[Input records — start]

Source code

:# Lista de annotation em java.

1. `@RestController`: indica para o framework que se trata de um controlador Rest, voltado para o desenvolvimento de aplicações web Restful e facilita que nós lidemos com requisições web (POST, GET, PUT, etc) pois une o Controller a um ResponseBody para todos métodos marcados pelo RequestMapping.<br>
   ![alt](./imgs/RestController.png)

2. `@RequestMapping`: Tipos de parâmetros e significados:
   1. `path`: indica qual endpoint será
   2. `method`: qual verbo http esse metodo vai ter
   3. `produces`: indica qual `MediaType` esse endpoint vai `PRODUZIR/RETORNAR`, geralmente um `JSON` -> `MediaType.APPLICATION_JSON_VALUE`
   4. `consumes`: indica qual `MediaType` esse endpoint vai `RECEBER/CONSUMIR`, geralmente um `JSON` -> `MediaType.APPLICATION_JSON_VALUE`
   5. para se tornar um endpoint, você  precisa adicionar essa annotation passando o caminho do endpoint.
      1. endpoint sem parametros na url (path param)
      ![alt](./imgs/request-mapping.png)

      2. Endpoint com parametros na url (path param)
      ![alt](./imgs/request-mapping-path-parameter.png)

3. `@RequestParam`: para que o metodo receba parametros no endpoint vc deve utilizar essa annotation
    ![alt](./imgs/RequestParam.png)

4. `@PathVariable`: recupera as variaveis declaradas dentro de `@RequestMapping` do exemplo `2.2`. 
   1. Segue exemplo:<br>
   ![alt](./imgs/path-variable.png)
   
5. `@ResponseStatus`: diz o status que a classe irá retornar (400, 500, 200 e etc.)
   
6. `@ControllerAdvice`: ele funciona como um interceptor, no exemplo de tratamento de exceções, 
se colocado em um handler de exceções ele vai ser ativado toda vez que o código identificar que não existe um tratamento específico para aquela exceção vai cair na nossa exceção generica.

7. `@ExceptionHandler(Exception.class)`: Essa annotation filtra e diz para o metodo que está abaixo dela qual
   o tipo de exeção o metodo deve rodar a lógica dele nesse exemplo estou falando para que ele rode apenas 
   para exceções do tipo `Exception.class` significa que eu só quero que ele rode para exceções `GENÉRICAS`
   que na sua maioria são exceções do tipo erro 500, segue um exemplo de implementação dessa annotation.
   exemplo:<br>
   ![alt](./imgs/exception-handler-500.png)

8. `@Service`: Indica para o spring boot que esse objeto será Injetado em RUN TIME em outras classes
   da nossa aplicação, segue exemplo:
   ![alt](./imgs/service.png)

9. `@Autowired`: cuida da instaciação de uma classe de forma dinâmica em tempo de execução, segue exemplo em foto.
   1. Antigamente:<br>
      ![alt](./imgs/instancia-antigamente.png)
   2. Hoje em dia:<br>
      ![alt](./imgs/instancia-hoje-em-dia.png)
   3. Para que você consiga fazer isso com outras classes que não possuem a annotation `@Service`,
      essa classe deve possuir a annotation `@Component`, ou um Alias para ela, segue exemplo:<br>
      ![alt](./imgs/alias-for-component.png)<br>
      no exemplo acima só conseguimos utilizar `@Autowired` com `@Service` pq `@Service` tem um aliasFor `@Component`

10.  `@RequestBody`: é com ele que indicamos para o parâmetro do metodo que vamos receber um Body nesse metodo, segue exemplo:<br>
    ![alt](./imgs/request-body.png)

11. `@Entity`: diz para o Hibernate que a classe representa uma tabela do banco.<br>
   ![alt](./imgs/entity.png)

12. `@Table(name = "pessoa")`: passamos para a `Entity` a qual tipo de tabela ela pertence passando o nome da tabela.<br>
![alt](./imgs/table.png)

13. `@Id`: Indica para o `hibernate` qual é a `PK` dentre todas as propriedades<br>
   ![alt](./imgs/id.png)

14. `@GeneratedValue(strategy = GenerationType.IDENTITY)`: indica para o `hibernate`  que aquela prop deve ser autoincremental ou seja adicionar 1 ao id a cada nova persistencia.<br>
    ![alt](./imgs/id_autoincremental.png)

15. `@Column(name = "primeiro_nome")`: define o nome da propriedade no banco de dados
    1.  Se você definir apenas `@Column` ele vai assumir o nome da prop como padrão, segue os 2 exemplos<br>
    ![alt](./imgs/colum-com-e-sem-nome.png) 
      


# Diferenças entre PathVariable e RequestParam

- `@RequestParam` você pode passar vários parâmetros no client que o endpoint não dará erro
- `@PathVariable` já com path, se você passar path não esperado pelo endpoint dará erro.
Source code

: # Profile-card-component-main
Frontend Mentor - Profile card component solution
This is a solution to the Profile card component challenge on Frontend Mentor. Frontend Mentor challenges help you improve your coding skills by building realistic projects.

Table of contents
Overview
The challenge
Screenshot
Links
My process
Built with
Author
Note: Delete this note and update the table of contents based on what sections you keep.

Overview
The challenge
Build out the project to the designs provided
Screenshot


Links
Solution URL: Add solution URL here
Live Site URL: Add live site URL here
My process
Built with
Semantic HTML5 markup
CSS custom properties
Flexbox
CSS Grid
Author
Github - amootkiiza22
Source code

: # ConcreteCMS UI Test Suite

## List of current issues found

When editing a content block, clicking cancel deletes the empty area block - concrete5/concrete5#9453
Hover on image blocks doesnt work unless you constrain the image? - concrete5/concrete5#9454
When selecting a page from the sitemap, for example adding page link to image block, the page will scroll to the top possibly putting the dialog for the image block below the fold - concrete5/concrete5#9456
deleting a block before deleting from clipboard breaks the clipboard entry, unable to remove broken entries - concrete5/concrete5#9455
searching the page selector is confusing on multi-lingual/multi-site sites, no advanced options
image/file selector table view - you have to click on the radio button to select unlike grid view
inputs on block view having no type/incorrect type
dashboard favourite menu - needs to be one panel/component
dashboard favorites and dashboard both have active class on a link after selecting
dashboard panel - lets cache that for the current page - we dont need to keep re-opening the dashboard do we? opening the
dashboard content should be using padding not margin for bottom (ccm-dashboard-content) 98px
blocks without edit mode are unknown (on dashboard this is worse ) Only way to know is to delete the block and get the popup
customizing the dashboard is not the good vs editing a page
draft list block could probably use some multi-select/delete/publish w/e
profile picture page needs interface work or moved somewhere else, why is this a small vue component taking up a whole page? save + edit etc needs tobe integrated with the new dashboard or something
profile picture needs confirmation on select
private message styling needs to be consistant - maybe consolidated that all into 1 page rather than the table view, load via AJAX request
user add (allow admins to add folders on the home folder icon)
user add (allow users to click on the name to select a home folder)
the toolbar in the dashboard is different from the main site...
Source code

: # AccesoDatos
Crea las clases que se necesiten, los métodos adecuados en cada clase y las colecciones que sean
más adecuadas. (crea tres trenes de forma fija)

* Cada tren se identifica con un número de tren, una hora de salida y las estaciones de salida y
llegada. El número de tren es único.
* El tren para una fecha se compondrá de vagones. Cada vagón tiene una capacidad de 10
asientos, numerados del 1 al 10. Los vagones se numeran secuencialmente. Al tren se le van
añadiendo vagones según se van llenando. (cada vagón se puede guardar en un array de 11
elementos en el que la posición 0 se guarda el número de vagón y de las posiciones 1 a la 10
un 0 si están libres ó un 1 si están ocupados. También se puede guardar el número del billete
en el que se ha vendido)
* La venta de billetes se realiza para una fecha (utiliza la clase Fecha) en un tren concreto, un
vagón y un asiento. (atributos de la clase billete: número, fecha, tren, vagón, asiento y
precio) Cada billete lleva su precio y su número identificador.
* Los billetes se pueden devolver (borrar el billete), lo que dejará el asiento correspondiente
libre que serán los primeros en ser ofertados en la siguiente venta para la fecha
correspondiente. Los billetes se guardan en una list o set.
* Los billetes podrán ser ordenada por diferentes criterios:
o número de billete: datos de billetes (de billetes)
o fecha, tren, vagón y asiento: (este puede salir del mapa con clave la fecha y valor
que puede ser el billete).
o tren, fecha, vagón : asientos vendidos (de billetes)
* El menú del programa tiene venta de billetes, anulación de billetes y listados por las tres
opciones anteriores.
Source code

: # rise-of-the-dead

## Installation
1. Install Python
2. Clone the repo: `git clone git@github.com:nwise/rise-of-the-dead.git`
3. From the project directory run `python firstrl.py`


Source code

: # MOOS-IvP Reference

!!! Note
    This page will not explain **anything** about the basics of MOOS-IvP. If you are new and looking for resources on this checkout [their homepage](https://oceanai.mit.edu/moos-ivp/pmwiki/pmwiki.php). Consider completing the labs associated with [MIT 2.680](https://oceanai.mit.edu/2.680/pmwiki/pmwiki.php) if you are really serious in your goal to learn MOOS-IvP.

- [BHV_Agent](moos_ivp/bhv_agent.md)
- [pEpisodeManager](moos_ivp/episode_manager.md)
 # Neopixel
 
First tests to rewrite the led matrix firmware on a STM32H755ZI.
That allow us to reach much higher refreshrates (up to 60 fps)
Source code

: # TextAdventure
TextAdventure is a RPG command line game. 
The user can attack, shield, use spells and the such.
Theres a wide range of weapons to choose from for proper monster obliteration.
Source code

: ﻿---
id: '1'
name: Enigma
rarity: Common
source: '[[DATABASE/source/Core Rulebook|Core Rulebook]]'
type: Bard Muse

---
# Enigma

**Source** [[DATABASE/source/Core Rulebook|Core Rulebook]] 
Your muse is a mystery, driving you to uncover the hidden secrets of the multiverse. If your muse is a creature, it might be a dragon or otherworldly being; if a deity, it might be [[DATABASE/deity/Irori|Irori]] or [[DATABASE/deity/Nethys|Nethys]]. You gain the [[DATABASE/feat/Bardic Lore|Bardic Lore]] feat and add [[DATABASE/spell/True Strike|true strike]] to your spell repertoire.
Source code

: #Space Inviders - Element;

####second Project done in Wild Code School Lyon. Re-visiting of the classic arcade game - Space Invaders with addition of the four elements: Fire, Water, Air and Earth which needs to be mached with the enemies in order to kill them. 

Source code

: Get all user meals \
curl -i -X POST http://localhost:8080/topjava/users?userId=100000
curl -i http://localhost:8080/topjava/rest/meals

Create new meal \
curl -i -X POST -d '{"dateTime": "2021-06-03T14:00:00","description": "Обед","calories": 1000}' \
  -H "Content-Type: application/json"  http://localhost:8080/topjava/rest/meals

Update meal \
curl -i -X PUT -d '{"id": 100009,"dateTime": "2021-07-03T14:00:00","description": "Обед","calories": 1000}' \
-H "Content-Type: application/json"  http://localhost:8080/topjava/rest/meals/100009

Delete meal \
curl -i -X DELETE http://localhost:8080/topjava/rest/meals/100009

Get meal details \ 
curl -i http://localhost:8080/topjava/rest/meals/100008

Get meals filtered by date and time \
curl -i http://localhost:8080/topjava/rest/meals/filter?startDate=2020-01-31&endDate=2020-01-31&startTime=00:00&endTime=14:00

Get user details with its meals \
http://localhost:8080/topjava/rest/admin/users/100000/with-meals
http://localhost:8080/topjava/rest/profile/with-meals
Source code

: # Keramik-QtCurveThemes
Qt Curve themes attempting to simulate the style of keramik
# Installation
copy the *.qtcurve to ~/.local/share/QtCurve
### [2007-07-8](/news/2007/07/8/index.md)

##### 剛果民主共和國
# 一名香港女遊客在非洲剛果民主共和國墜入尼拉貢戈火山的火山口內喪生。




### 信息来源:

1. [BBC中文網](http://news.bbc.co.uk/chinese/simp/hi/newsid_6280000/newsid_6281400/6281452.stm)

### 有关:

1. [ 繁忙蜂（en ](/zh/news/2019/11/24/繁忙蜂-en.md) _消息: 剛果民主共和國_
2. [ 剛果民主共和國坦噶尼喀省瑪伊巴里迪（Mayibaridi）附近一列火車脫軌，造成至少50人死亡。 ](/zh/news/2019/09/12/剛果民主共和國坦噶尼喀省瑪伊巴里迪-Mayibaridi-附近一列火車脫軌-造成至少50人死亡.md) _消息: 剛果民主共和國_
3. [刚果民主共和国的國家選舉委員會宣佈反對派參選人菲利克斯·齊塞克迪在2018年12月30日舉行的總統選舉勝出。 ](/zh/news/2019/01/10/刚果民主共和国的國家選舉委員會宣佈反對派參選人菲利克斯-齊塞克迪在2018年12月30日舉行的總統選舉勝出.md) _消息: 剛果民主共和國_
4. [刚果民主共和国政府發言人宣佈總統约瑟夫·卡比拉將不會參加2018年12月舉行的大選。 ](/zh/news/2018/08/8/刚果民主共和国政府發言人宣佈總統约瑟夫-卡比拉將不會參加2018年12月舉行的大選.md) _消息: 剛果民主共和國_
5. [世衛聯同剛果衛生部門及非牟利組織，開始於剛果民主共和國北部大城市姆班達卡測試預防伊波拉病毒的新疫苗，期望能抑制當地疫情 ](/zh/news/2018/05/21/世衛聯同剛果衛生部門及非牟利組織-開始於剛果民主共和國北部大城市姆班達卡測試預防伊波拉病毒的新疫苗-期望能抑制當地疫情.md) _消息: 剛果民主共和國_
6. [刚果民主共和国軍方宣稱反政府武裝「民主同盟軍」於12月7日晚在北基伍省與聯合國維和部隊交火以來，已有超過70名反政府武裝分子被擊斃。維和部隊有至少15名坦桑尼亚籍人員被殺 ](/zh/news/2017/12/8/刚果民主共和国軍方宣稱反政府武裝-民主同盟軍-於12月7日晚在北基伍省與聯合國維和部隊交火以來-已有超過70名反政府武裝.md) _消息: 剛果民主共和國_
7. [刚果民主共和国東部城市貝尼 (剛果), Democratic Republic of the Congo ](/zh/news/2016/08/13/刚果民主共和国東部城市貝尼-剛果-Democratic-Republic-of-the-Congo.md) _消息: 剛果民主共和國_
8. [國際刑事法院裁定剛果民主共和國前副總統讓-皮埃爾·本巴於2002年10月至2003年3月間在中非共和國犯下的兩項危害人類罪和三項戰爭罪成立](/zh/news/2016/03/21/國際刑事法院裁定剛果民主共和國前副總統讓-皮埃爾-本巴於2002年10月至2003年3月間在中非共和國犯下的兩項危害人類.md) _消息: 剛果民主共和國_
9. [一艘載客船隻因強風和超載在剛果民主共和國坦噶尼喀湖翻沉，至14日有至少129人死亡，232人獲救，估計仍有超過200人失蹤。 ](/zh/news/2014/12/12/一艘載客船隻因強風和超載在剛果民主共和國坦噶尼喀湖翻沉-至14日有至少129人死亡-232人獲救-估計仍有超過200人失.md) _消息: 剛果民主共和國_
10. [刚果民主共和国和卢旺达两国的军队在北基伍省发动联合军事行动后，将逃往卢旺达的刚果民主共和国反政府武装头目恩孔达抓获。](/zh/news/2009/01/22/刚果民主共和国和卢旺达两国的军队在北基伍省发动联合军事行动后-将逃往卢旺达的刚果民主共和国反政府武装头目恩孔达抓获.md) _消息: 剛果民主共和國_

[Input records — finish]

If a line in the data above contains the string "selecting", count it; then state only the total.

Solution to this problem>
2